The Arthurian legend is retold once again in the Starz series Camelot, currently airing on Channel 4. Taking its cue from other recent dramatic reinterpretations of historical tales and myths (The Tudors, Spartacus, Rome, etc.) this is a dark and gritty version of the legend.
Or at least, it tries to be, at any rate. Unfortunately it sometimes comes across as a post-watershed Merlin, with additional boobs and swearing. This isn’t a bad thing, however, and there’s a lot of enjoyment to be gained from watching this set, which contains all ten episodes.

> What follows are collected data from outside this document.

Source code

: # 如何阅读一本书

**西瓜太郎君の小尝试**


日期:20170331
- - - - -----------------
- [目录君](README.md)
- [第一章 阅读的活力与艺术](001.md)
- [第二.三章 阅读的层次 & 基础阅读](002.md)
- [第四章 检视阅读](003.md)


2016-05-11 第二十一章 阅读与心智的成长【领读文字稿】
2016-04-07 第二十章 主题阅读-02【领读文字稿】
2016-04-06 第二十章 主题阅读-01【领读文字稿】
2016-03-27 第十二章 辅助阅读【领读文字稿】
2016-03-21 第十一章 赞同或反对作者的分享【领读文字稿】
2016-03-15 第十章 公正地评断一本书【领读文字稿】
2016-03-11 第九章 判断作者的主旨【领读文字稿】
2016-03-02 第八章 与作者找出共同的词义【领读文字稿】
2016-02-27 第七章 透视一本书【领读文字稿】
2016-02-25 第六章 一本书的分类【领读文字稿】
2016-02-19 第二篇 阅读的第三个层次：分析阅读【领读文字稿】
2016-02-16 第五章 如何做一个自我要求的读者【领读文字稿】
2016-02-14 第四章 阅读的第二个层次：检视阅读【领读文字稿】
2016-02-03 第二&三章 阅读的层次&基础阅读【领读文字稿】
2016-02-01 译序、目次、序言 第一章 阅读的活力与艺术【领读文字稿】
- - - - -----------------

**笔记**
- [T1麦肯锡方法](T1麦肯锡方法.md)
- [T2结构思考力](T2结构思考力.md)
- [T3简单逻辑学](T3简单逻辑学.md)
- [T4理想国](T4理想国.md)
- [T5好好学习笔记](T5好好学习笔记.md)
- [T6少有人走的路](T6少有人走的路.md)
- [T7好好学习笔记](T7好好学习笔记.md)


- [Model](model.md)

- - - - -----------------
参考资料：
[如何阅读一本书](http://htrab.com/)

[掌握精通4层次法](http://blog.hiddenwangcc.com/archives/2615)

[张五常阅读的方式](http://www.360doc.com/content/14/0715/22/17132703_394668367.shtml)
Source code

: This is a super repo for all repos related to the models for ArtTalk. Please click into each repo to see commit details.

The cast are pretty strong overall, with Joseph Fiennes’ Merlin a particular highlight. A much more Machiavellian schemer than the spell-casting mentor he is normally portrayed as, this Merlin, who refuses to use magic, planned everything from the start, even down to arranging the conception of Arthur, in an attempt to unite the whole of Britain.
Other cast highlights include former Bond girl Eva Green’s portrayal of the evil Morgan – all heavy eye make-up, menacing looks and cryptic dialogue – and Peter Mooney’s likeable and dependable portrayal of Kay, Arthur’s elder brother. The weakest link, sadly, is Tamsin Egerton’s Guinevere, who frequently struggles to carry the more dramatic scenes that she is required to handle.

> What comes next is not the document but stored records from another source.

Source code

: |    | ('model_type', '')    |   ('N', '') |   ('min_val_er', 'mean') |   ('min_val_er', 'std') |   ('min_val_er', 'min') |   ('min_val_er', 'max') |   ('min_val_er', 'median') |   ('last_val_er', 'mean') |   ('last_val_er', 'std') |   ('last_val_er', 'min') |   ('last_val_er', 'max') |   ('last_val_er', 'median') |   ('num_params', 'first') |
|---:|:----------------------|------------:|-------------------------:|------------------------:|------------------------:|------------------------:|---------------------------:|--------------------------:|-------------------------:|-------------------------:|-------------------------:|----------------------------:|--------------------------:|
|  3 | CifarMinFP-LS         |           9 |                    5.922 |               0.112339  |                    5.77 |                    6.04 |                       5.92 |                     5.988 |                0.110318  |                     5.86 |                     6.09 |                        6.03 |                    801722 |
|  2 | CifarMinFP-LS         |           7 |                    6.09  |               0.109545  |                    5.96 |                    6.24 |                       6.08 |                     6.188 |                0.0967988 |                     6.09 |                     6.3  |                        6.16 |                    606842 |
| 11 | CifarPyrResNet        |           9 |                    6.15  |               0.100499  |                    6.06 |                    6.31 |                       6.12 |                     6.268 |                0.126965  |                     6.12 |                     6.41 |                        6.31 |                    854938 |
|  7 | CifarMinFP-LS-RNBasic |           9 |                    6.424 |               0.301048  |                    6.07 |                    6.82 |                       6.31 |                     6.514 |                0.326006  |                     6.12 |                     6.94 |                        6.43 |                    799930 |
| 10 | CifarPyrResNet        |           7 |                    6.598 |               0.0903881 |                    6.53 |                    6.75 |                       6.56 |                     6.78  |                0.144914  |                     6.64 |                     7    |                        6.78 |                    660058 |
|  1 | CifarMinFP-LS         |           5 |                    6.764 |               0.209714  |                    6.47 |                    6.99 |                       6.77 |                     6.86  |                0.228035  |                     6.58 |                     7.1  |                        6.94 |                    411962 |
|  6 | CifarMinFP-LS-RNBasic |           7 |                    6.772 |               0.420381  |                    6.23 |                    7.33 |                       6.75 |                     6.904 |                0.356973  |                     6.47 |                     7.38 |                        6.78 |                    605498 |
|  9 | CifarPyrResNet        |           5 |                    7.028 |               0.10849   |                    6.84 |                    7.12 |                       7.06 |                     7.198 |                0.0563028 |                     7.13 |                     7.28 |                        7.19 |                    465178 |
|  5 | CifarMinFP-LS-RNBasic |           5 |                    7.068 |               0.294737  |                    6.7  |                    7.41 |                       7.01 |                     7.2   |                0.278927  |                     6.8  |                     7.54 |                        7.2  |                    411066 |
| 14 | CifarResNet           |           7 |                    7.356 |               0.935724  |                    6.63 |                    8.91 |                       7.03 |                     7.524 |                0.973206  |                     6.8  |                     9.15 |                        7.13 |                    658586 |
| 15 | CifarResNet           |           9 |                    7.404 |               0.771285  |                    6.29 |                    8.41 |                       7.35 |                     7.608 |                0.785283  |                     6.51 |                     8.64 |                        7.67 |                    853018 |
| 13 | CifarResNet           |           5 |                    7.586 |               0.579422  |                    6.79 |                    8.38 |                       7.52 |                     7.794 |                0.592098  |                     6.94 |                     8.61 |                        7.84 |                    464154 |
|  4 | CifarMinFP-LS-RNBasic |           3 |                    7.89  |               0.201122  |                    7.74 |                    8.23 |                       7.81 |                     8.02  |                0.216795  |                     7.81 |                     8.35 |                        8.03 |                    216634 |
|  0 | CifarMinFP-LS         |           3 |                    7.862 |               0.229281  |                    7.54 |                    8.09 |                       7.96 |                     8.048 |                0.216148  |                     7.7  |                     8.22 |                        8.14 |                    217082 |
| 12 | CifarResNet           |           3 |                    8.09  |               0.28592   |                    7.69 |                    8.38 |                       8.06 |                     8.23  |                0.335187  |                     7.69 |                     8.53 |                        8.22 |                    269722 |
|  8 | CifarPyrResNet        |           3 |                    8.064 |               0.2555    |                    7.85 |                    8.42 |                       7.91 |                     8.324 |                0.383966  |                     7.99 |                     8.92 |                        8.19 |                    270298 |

The season kicks off with an engaging pilot, followed by a strong second episode, detailing Arthur’s rise to his coronation. Unfortunately, the weakest subplot of the show, which involves the adulterous Guinevere, grows in importance from then on, until it concludes at the end of the season in all too predictable fashion.
Other than that, Camelot builds in strength as it continues, with Jamie Campbell Bower (Sweeney Todd) developing into the role of Arthur with confidence. As the season ends with a brilliant (yet frankly bonkers) season finale, filled with unexpected twists and turns, and a cliffhanger, it’s hard not to be frustrated at the show’s recent cancellation.
Camelot was created and overseen by Chris Chibnall, who also ran Torchwood’s first two seasons, and tonally there is a certain similarity between the two shows, despite the very different settings. It’s a series that is occasionally brilliant and always watchable, but you can’t quite shake the nagging feeling that it could be better than it is.
Regardless of the occasionally clunky dialogue and the often two-dimensional supporting characters, if you like your historical drama entertaining and packed with swords, sorcery and a healthy dash of off-the-wall lunacy, then Camelot is well worth a look.
Released on DVD on Monday 1st August 2011 by Entertainment One.